_What to work on:_ Copy the records exactly, leaving out every picture.

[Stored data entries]
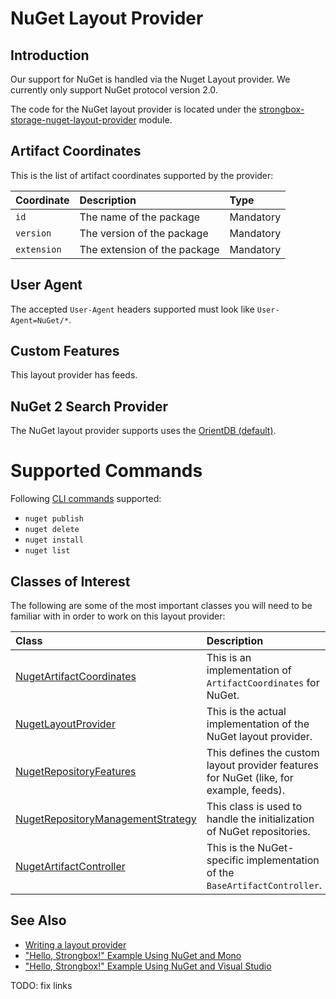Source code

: # NuGet Layout Provider

## Introduction

Our support for NuGet is handled via the Nuget Layout provider.
We currently only support NuGet protocol version 2.0.  
  
The code for the NuGet layout provider is located under the [strongbox-storage-nuget-layout-provider] module.

## Artifact Coordinates

This is the list of artifact coordinates supported by the provider:

| Coordinate | Description | Type |
|:-----------|:------------|:-----|
| `id` | The name of the package | Mandatory |
| `version` | The version of the package | Mandatory |
| `extension` | The extension of the package | Mandatory |

## User Agent

The accepted `User-Agent` headers supported must look like `User-Agent=NuGet/*`.

## Custom Features

This layout provider has feeds.

## NuGet 2 Search Provider

The NuGet layout provider supports uses the [OrientDB (default)](https://github.com/strongbox/strongbox/wiki/Searching#orientdbsearchprovider).

# Supported Commands

Following [CLI commands](https://docs.microsoft.com/ru-ru/nuget/tools/nuget-exe-cli-reference#commands-and-applicability) supported:

- `nuget publish`
- `nuget delete`
- `nuget install`
- `nuget list`

## Classes of Interest

The following are some of the most important classes you will need to be familiar with in order to work on this layout provider:

| Class | Description |
|:-----------|:------------|
| [NugetArtifactCoordinates](https://github.com/strongbox/strongbox/blob/master/strongbox-storage/strongbox-storage-layout-providers/strongbox-storage-nuget-layout-provider/src/main/java/org/carlspring/strongbox/artifact/coordinates/NugetArtifactCoordinates.java) | This is an implementation of `ArtifactCoordinates` for NuGet. |
| [NugetLayoutProvider](https://github.com/strongbox/strongbox/blob/master/strongbox-storage/strongbox-storage-layout-providers/strongbox-storage-nuget-layout-provider/src/main/java/org/carlspring/strongbox/providers/layout/NugetLayoutProvider.java) | This is the actual implementation of the NuGet layout provider. |
| [NugetRepositoryFeatures](https://github.com/strongbox/strongbox/blob/master/strongbox-storage/strongbox-storage-layout-providers/strongbox-storage-nuget-layout-provider/src/main/java/org/carlspring/strongbox/repository/NugetRepositoryFeatures.java) | This defines the custom layout provider features for NuGet (like, for example, feeds). |
| [NugetRepositoryManagementStrategy](https://github.com/strongbox/strongbox/blob/master/strongbox-storage/strongbox-storage-layout-providers/strongbox-storage-nuget-layout-provider/src/main/java/org/carlspring/strongbox/repository/NugetRepositoryManagementStrategy.java) | This class is used to handle the initialization of NuGet repositories. |
| [NugetArtifactController](https://github.com/strongbox/strongbox/blob/master/strongbox-web-core/src/main/java/org/carlspring/strongbox/controllers/nuget/NugetArtifactController.java) | This is the NuGet-specific implementation of the `BaseArtifactController`. |

## See Also
* [Writing a layout provider]
* ["Hello, Strongbox!" Example Using NuGet and Mono](https://github.com/strongbox/strongbox-examples/tree/master/hello-strongbox-nuget-mono)
* ["Hello, Strongbox!" Example Using NuGet and Visual Studio](https://github.com/strongbox/strongbox-examples/tree/master/hello-strongbox-nuget-visual-studio)


[Writing a layout provider]: ./how-to-implement-your-own-repository-format.md
[strongbox-storage-nuget-layout-provider]: https://github.com/strongbox/strongbox/tree/master/strongbox-storage/strongbox-storage-layout-providers/strongbox-storage-nuget-layout-provider
[NugetArtifactCoordinates]: https://github.com/strongbox/strongbox/blob/master/strongbox-storage/strongbox-storage-layout-providers/strongbox-storage-nuget-layout-provider/src/main/java/org/carlspring/strongbox/artifact/coordinates/NugetArtifactCoordinates.java
[NugetLayoutProvider]: https://github.com/strongbox/strongbox/blob/master/strongbox-storage/strongbox-storage-layout-providers/strongbox-storage-nuget-layout-provider/src/main/java/org/carlspring/strongbox/providers/layout/NugetLayoutProvider.java
[NugetRepositoryFeatures]: https://github.com/strongbox/strongbox/blob/master/strongbox-storage/strongbox-storage-layout-providers/strongbox-storage-nuget-layout-provider/src/main/java/org/carlspring/strongbox/repository/NugetRepositoryFeatures.java
[NugetRepositoryManagementStrategy]: https://github.com/strongbox/strongbox/blob/master/strongbox-storage/strongbox-storage-layout-providers/strongbox-storage-nuget-layout-provider/src/main/java/org/carlspring/strongbox/repository/NugetRepositoryManagementStrategy.java
[NugetArtifactController]: https://github.com/strongbox/strongbox/blob/master/strongbox-web-core/src/main/java/org/carlspring/strongbox/controllers/nuget/NugetArtifactController.java

TODO: fix links
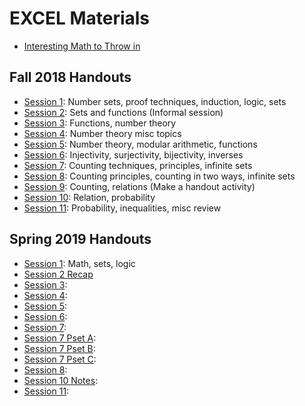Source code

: # EXCEL Materials

- [Interesting Math to Throw in](InterestingMath.md)

## Fall 2018 Handouts

- [Session 1](F18-handouts/1.pdf): Number sets, proof techniques, induction, logic, sets
- [Session 2](F18-handouts/2.pdf): Sets and functions (Informal session)
- [Session 3](F18-handouts/3.pdf): Functions, number theory
- [Session 4](F18-handouts/4.pdf): Number theory misc topics
- [Session 5](F18-handouts/5.pdf): Number theory, modular arithmetic, functions
- [Session 6](F18-handouts/6.pdf): Injectivity, surjectivity, bijectivity, inverses
- [Session 7](F18-handouts/7.pdf): Counting techniques, principles, infinite sets
- [Session 8](F18-handouts/8.pdf): Counting principles, counting in two ways, infinite sets
- [Session 9](F18-handouts/9.pdf): Counting, relations (Make a handout activity)
- [Session 10](F18-handouts/10.pdf): Relation, probability
- [Session 11](F18-handouts/11.pdf): Probability, inequalities, misc review

## Spring 2019 Handouts

- [Session 1](S19-handouts/1.pdf): Math, sets, logic
- [Session 2 Recap](S19-handouts/2-recap.jpg)
- [Session 3](S19-handouts/3.pdf):
- [Session 4](S19-handouts/4.pdf):
- [Session 5](S19-handouts/5.pdf):
- [Session 6](S19-handouts/6.pdf):
- [Session 7](S19-handouts/7.pdf):
- [Session 7 Pset A](S19-handouts/7-pset-A.pdf):
- [Session 7 Pset B](S19-handouts/7-pset-B.pdf):
- [Session 7 Pset C](S19-handouts/7-pset-C.pdf):
- [Session 8](S19-handouts/8.pdf):
- [Session 10 Notes](S19-handouts/10-notes.pdf):
- [Session 11](S19-handouts/11.pdf):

_Output below:_
Source code

: # NuGet Layout Provider

## Introduction

Our support for NuGet is handled via the Nuget Layout provider.
We currently only support NuGet protocol version 2.0.  
  
The code for the NuGet layout provider is located under the [strongbox-storage-nuget-layout-provider] module.

## Artifact Coordinates

This is the list of artifact coordinates supported by the provider:

| Coordinate | Description | Type |
|:-----------|:------------|:-----|
| `id` | The name of the package | Mandatory |
| `version` | The version of the package | Mandatory |
| `extension` | The extension of the package | Mandatory |

## User Agent

The accepted `User-Agent` headers supported must look like `User-Agent=NuGet/*`.

## Custom Features

This layout provider has feeds.

## NuGet 2 Search Provider

The NuGet layout provider supports uses the [OrientDB (default)](https://github.com/strongbox/strongbox/wiki/Searching#orientdbsearchprovider).

# Supported Commands

Following [CLI commands](https://docs.microsoft.com/ru-ru/nuget/tools/nuget-exe-cli-reference#commands-and-applicability) supported:

- `nuget publish`
- `nuget delete`
- `nuget install`
- `nuget list`

## Classes of Interest

The following are some of the most important classes you will need to be familiar with in order to work on this layout provider:

| Class | Description |
|:-----------|:------------|
| [NugetArtifactCoordinates](https://github.com/strongbox/strongbox/blob/master/strongbox-storage/strongbox-storage-layout-providers/strongbox-storage-nuget-layout-provider/src/main/java/org/carlspring/strongbox/artifact/coordinates/NugetArtifactCoordinates.java) | This is an implementation of `ArtifactCoordinates` for NuGet. |
| [NugetLayoutProvider](https://github.com/strongbox/strongbox/blob/master/strongbox-storage/strongbox-storage-layout-providers/strongbox-storage-nuget-layout-provider/src/main/java/org/carlspring/strongbox/providers/layout/NugetLayoutProvider.java) | This is the actual implementation of the NuGet layout provider. |
| [NugetRepositoryFeatures](https://github.com/strongbox/strongbox/blob/master/strongbox-storage/strongbox-storage-layout-providers/strongbox-storage-nuget-layout-provider/src/main/java/org/carlspring/strongbox/repository/NugetRepositoryFeatures.java) | This defines the custom layout provider features for NuGet (like, for example, feeds). |
| [NugetRepositoryManagementStrategy](https://github.com/strongbox/strongbox/blob/master/strongbox-storage/strongbox-storage-layout-providers/strongbox-storage-nuget-layout-provider/src/main/java/org/carlspring/strongbox/repository/NugetRepositoryManagementStrategy.java) | This class is used to handle the initialization of NuGet repositories. |
| [NugetArtifactController](https://github.com/strongbox/strongbox/blob/master/strongbox-web-core/src/main/java/org/carlspring/strongbox/controllers/nuget/NugetArtifactController.java) | This is the NuGet-specific implementation of the `BaseArtifactController`. |

## See Also
* [Writing a layout provider]
* ["Hello, Strongbox!" Example Using NuGet and Mono](https://github.com/strongbox/strongbox-examples/tree/master/hello-strongbox-nuget-mono)
* ["Hello, Strongbox!" Example Using NuGet and Visual Studio](https://github.com/strongbox/strongbox-examples/tree/master/hello-strongbox-nuget-visual-studio)


[Writing a layout provider]: ./how-to-implement-your-own-repository-format.md
[strongbox-storage-nuget-layout-provider]: https://github.com/strongbox/strongbox/tree/master/strongbox-storage/strongbox-storage-layout-providers/strongbox-storage-nuget-layout-provider
[NugetArtifactCoordinates]: https://github.com/strongbox/strongbox/blob/master/strongbox-storage/strongbox-storage-layout-providers/strongbox-storage-nuget-layout-provider/src/main/java/org/carlspring/strongbox/artifact/coordinates/NugetArtifactCoordinates.java
[NugetLayoutProvider]: https://github.com/strongbox/strongbox/blob/master/strongbox-storage/strongbox-storage-layout-providers/strongbox-storage-nuget-layout-provider/src/main/java/org/carlspring/strongbox/providers/layout/NugetLayoutProvider.java
[NugetRepositoryFeatures]: https://github.com/strongbox/strongbox/blob/master/strongbox-storage/strongbox-storage-layout-providers/strongbox-storage-nuget-layout-provider/src/main/java/org/carlspring/strongbox/repository/NugetRepositoryFeatures.java
[NugetRepositoryManagementStrategy]: https://github.com/strongbox/strongbox/blob/master/strongbox-storage/strongbox-storage-layout-providers/strongbox-storage-nuget-layout-provider/src/main/java/org/carlspring/strongbox/repository/NugetRepositoryManagementStrategy.java
[NugetArtifactController]: https://github.com/strongbox/strongbox/blob/master/strongbox-web-core/src/main/java/org/carlspring/strongbox/controllers/nuget/NugetArtifactController.java

TODO: fix links
Source code

: # EXCEL Materials

- [Interesting Math to Throw in](InterestingMath.md)

## Fall 2018 Handouts

- [Session 1](F18-handouts/1.pdf): Number sets, proof techniques, induction, logic, sets
- [Session 2](F18-handouts/2.pdf): Sets and functions (Informal session)
- [Session 3](F18-handouts/3.pdf): Functions, number theory
- [Session 4](F18-handouts/4.pdf): Number theory misc topics
- [Session 5](F18-handouts/5.pdf): Number theory, modular arithmetic, functions
- [Session 6](F18-handouts/6.pdf): Injectivity, surjectivity, bijectivity, inverses
- [Session 7](F18-handouts/7.pdf): Counting techniques, principles, infinite sets
- [Session 8](F18-handouts/8.pdf): Counting principles, counting in two ways, infinite sets
- [Session 9](F18-handouts/9.pdf): Counting, relations (Make a handout activity)
- [Session 10](F18-handouts/10.pdf): Relation, probability
- [Session 11](F18-handouts/11.pdf): Probability, inequalities, misc review

## Spring 2019 Handouts

- [Session 1](S19-handouts/1.pdf): Math, sets, logic
- [Session 2 Recap](S19-handouts/2-recap.jpg)
- [Session 3](S19-handouts/3.pdf):
- [Session 4](S19-handouts/4.pdf):
- [Session 5](S19-handouts/5.pdf):
- [Session 6](S19-handouts/6.pdf):
- [Session 7](S19-handouts/7.pdf):
- [Session 7 Pset A](S19-handouts/7-pset-A.pdf):
- [Session 7 Pset B](S19-handouts/7-pset-B.pdf):
- [Session 7 Pset C](S19-handouts/7-pset-C.pdf):
- [Session 8](S19-handouts/8.pdf):
- [Session 10 Notes](S19-handouts/10-notes.pdf):
- [Session 11](S19-handouts/11.pdf):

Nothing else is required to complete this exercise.